*** Information provided Section Begins ***
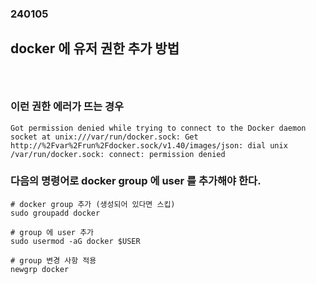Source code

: ### 240105
## docker 에 유저 권한 추가 방법
### <br/>

### 이런 권한 에러가 뜨는 경우
```
Got permission denied while trying to connect to the Docker daemon socket at unix:///var/run/docker.sock: Get http://%2Fvar%2Frun%2Fdocker.sock/v1.40/images/json: dial unix /var/run/docker.sock: connect: permission denied
```

### 다음의 명령어로 docker group 에 user 를 추가해야 한다.
```
# docker group 추가 (생성되어 있다면 스킵)
sudo groupadd docker

# group 에 user 추가
sudo usermod -aG docker $USER

# group 변경 사항 적용
newgrp docker
```
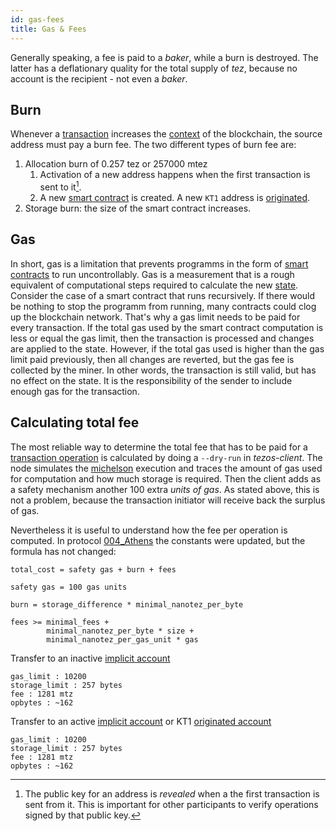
 ```yaml
---
id: gas-fees
title: Gas & Fees
---
```


Generally speaking, a fee is paid to a *baker*, while a burn is destroyed. The latter has a deflationary quality for the total supply of *tez*, because no account is the recipient -  not even a *baker*.




## Burn

Whenever a [transaction](transaction) increases the [context](../context) of the blockchain, the source address must pay a burn fee.
The two different types of burn fee are:

1. Allocation burn of 0.257 tez or 257000 mtez
   1. Activation of a new address happens when the first transaction is sent to it[^1]. 
   2. A new [smart contract](../../smart_contract/smart-contract) is created. A new `KT1` address is [originated](originated-account).
2. Storage burn: the size of the smart contract increases.


[^1]: The public key for an address is *revealed* when a the first transaction is sent from it. This is important for other participants to verify operations signed by that public key.


## Gas

In short, gas is a limitation that prevents programms in the form of [smart contracts](../../smart_contract/smart-contract) to run uncontrollably. Gas is a measurement that is a rough equivalent of computational steps required to calculate the new [state](context). Consider the case of a smart contract that runs recursively. If there would be nothing to stop the programm from running, many contracts could clog up the blockchain network. That's why a gas limit needs to be paid for every transaction. If the total gas used by the smart contract computation is less or equal the gas limit, then the transaction is processed and changes are applied to the state. However, if the total gas used is higher than the gas limit paid previously, then all changes are reverted, but the gas fee is collected by the miner. In other words, the transaction is still valid, but has no effect on the state. It is the responsibility of the sender to include enough gas for the transaction.

## Calculating total fee

The most reliable way to determine the total fee that has to be paid for a [transaction operation](operations) is calculated by doing a `--dry-run` in *tezos-client*. The node simulates the [michelson](../../smart_contract/michelson) execution and traces the amount of gas used for computation and how much storage is required. Then the client adds as a safety mechanism another 100 extra *units of gas*. As stated above, this is not a problem, because the transaction initiator will receive back the surplus of gas.

Nevertheless it is useful to understand how the fee per operation is computed. In protocol [004_Athens](https://tezos.gitlab.io/protocols/004_Pt24m4xi.html) the constants were updated, but the formula has not changed:

```
total_cost = safety gas + burn + fees

safety gas = 100 gas units

burn = storage_difference * minimal_nanotez_per_byte

fees >= minimal_fees +
        minimal_nanotez_per_byte * size +
        minimal_nanotez_per_gas_unit * gas
```

Transfer to an inactive [implicit account](../implicit-account)
```
gas_limit : 10200
storage_limit : 257 bytes
fee : 1281 mtz
opbytes : ~162
```
Transfer to an active [implicit account](../implicit-account) or KT1 [originated account](originated-account)
```
gas_limit : 10200
storage_limit : 257 bytes
fee : 1281 mtz
opbytes : ~162
```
*** Information provided Section Ends ***
The task
All lines carrying the word "size" must be copied from the data above.

Solution for this task
2. Storage burn: the size of the smart contract increases.
        minimal_nanotez_per_byte * size +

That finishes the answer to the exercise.